According to an announcement, WHO Trusted Source has recommended a malaria vaccine for children in sub-Saharan Africa and in other regions with moderate-to-high transmission of P. falciparum malaria.
The RTS, S/AS01 (RTS, S) vaccine is safe. Since the year 2019, health specialists have trialed it in a total of 800,000 children in Ghana, Kenya, and Malawi.
According to World Health Organization DG Dr. Tedros Adhanom Ghebreyesus, “This is absolutely a historic moment. The long-awaited malaria vaccine for children is a breakthrough for science, child health, and malaria control. Using this vaccine on top of existing tools in order to prevent malaria could save 10 of 1000 young lives every year.”

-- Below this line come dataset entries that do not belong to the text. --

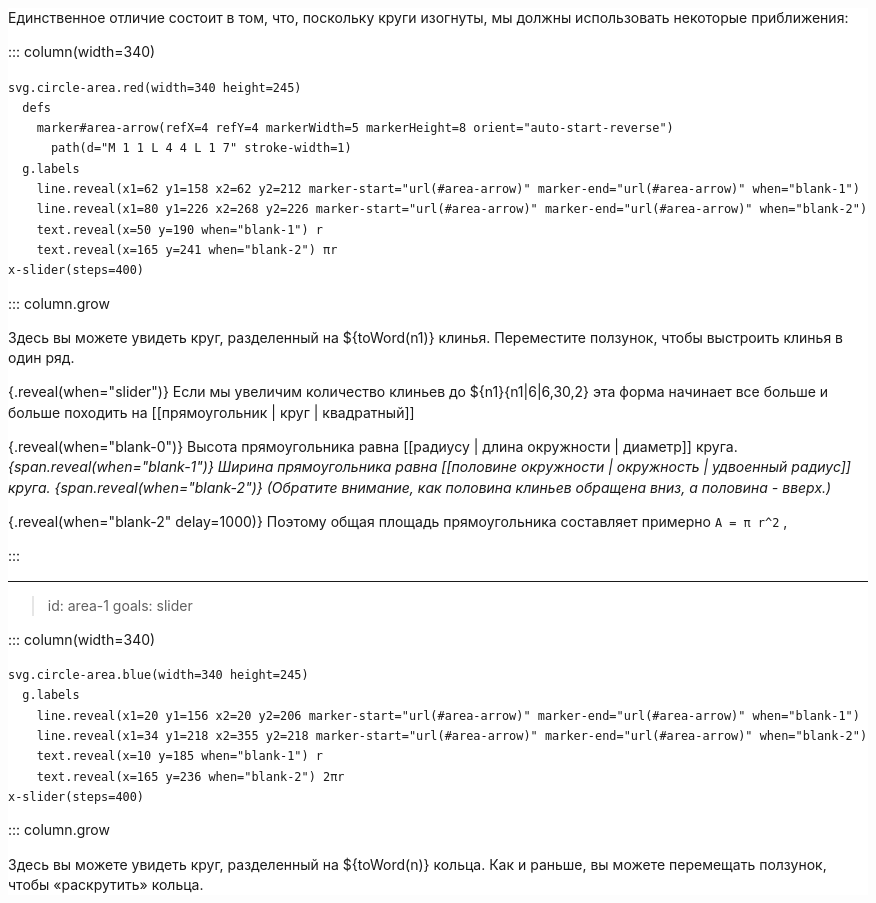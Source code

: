  Единственное отличие состоит в том, что, поскольку круги изогнуты, мы должны использовать некоторые приближения: 

::: column(width=340)

    svg.circle-area.red(width=340 height=245)
      defs
        marker#area-arrow(refX=4 refY=4 markerWidth=5 markerHeight=8 orient="auto-start-reverse")
          path(d="M 1 1 L 4 4 L 1 7" stroke-width=1)
      g.labels
        line.reveal(x1=62 y1=158 x2=62 y2=212 marker-start="url(#area-arrow)" marker-end="url(#area-arrow)" when="blank-1")
        line.reveal(x1=80 y1=226 x2=268 y2=226 marker-start="url(#area-arrow)" marker-end="url(#area-arrow)" when="blank-2")
        text.reveal(x=50 y=190 when="blank-1") r
        text.reveal(x=165 y=241 when="blank-2") πr
    x-slider(steps=400)

::: column.grow

 Здесь вы можете увидеть круг, разделенный на ${toWord(n1)} клинья. Переместите ползунок, чтобы выстроить клинья в один ряд. 

{.reveal(when="slider")} Если мы увеличим количество клиньев до ${n1}{n1|6|6,30,2} эта форма начинает все больше и больше походить на [[прямоугольник | круг | квадратный]] 

{.reveal(when="blank-0")} Высота прямоугольника равна [[радиусу | длина окружности | диаметр]] круга. _{span.reveal(when="blank-1")} Ширина прямоугольника равна [[половине окружности | окружность | удвоенный радиус]] круга._ _{span.reveal(when="blank-2")} (Обратите внимание, как половина клиньев обращена вниз, а половина - вверх.)_ 

{.reveal(when="blank-2" delay=1000)} Поэтому общая площадь прямоугольника составляет примерно `A = π r^2` , 

:::

---
> id: area-1
> goals: slider

::: column(width=340)

    svg.circle-area.blue(width=340 height=245)
      g.labels
        line.reveal(x1=20 y1=156 x2=20 y2=206 marker-start="url(#area-arrow)" marker-end="url(#area-arrow)" when="blank-1")
        line.reveal(x1=34 y1=218 x2=355 y2=218 marker-start="url(#area-arrow)" marker-end="url(#area-arrow)" when="blank-2")
        text.reveal(x=10 y=185 when="blank-1") r
        text.reveal(x=165 y=236 when="blank-2") 2πr
    x-slider(steps=400)

::: column.grow

 Здесь вы можете увидеть круг, разделенный на ${toWord(n)} кольца. Как и раньше, вы можете перемещать ползунок, чтобы «раскрутить» кольца.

WHO regional director for Africa Dr. Matshidiso Moeti stated that for centuries malaria has stalked sub-Saharan Africa, causing immense personal suffering.
“We’ve pretty much hoped for a useful malaria vaccine and now, for the first time ever, we’ve such a vaccine, established for widespread use. Today’s recommendation offers a glimmer of hope for the continent which shoulders the heaviest burden of the disease and we expect a number of African children to be protected from malaria and grow into healthy adults,” she stated.
On behalf of the advice of a couple of WHO global advisory bodies, the WHO recommends that the RTS, S/AS01 malaria vaccine should be provided in a schedule of 4-doses in children from 5-months of age for the elimination of malaria disease and burden.
The findings considered from the pilot program demonstrated that over two-thirds of children in the 3-countries, who aren’t sleeping under a bed net, were benefiting from the vaccine.
Layering the insecticide-treated bed nets with the RTS, S resulted in over 90 percent of children benefiting from minimum single preventive intervention, as per the WHO.
The pilot program also demonstrated that there was no -Ve impact on the uptake of bed nets, other childhood vaccinations, or health-seeking behavior for feverish illness. WHO stated in areas where the vaccine was introduced, there has been no reduction in the use of insecticide-treated nets, uptake of other childhood vaccinations, or health-seeking behavior for febrile illness.
The program also demonstrated a significant 30 percent reduction in deadly severe malaria, even when introduced in regions where insecticide-treated nets are widely used and there is good access to diagnosis as well as treatment.
Meanwhile, the GDoH (Gauteng Department of Health) on Thursday urged individuals that have just returned from malaria-endemic regions and develop any flu-like signs and symptoms to get tested for both the COVID-19 and malaria.
GDoH Kwara Kekana said that “The season of malaria disease, which has identical symptoms to Covid-19, is upon us once again. Even though the season of malaria occurs between October and April, South Africa sees malaria cases throughout the year.”
Even though Gauteng is not a malaria-endemic region, it continues to see and attend to malaria cases throughout the year. Gauteng sees on average between 2,000 and 3,000 malaria cases every year, while the number of malaria-related fatalities averages between 20 to 30 deaths in a year, as per the department.